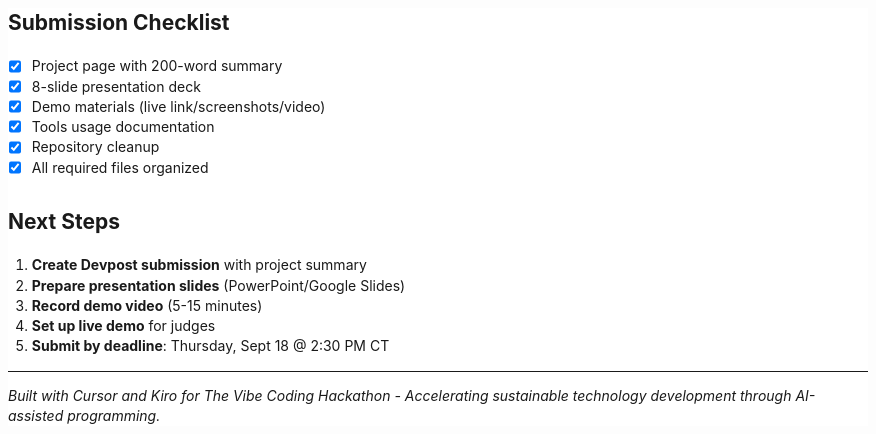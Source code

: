 
## Submission Checklist

- [x] Project page with 200-word summary
- [x] 8-slide presentation deck
- [x] Demo materials (live link/screenshots/video)
- [x] Tools usage documentation
- [x] Repository cleanup
- [x] All required files organized

## Next Steps

1. **Create Devpost submission** with project summary
2. **Prepare presentation slides** (PowerPoint/Google Slides)
3. **Record demo video** (5-15 minutes)
4. **Set up live demo** for judges
5. **Submit by deadline**: Thursday, Sept 18 @ 2:30 PM CT

---

*Built with Cursor and Kiro for The Vibe Coding Hackathon - Accelerating sustainable technology development through AI-assisted programming.*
-=-=-
• [Required action] From the listing, tally every line with the word "live" in it and give only the tally.

• [Completed task] 2